== GOAL OF THE EXERCISE ==
Reproduce the records below exactly from their first line through the line containing "- The nightly", omitting all pictures.

START MATERIAL FOR THIS TASK

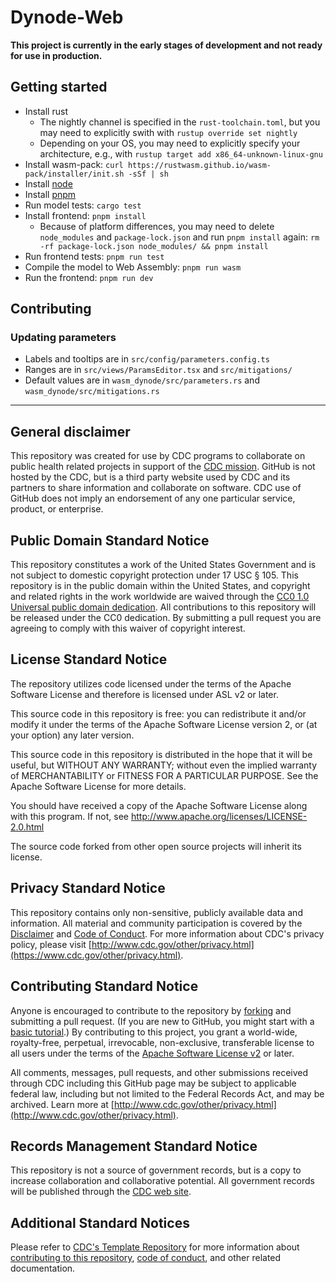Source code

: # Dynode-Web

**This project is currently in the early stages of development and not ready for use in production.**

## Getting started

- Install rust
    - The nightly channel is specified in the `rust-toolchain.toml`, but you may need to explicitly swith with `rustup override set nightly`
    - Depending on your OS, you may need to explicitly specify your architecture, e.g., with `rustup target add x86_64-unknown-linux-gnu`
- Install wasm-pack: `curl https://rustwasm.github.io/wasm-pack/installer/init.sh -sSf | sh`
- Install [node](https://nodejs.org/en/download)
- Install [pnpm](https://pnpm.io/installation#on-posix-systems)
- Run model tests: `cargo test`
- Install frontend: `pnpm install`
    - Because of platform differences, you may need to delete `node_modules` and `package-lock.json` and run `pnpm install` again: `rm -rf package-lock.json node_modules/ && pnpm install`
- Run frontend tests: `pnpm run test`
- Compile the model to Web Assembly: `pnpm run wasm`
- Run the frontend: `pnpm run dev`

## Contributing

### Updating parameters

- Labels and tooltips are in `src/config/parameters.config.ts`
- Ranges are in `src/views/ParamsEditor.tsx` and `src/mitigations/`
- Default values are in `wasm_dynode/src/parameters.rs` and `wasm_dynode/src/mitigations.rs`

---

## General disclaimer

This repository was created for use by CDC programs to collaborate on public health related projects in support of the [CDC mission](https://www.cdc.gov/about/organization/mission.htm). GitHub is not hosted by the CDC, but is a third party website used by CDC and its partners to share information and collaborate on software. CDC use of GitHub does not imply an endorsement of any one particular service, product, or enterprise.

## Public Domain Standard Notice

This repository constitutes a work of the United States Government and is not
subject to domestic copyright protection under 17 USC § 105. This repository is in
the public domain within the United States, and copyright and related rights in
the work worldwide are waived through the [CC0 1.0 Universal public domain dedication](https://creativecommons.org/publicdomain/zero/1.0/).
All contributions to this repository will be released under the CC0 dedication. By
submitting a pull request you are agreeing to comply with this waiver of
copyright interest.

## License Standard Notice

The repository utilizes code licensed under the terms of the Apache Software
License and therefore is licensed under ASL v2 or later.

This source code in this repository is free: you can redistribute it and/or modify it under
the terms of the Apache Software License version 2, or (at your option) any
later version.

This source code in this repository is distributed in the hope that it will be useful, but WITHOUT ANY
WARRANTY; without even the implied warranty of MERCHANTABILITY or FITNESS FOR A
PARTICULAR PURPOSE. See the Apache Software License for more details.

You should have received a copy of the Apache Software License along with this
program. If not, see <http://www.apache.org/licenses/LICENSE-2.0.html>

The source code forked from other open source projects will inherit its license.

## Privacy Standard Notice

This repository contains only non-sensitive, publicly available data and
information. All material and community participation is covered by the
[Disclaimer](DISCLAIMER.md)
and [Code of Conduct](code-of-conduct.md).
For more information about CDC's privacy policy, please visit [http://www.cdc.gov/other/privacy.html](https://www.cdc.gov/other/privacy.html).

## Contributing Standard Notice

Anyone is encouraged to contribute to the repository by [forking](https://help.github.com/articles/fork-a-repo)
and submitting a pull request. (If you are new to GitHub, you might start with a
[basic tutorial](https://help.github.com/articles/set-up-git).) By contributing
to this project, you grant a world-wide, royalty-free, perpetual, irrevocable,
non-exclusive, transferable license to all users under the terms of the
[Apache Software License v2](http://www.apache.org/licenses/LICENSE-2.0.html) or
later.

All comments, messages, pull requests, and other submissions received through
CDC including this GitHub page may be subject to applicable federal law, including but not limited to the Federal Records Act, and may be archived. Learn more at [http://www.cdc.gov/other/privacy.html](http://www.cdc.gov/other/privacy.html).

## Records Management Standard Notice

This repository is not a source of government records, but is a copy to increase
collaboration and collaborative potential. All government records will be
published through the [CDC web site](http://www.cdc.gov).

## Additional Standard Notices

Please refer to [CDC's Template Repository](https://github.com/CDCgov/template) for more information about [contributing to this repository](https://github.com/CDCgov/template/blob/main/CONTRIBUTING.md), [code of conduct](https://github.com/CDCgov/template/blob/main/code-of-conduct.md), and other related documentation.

END MATERIAL FOR THIS TASK

== ANSWER BOX ==
Source code

: # Dynode-Web

**This project is currently in the early stages of development and not ready for use in production.**

## Getting started

- Install rust
    - The nightly channel is specified in the `rust-toolchain.toml`, but you may need to explicitly swith with `rustup override set nightly`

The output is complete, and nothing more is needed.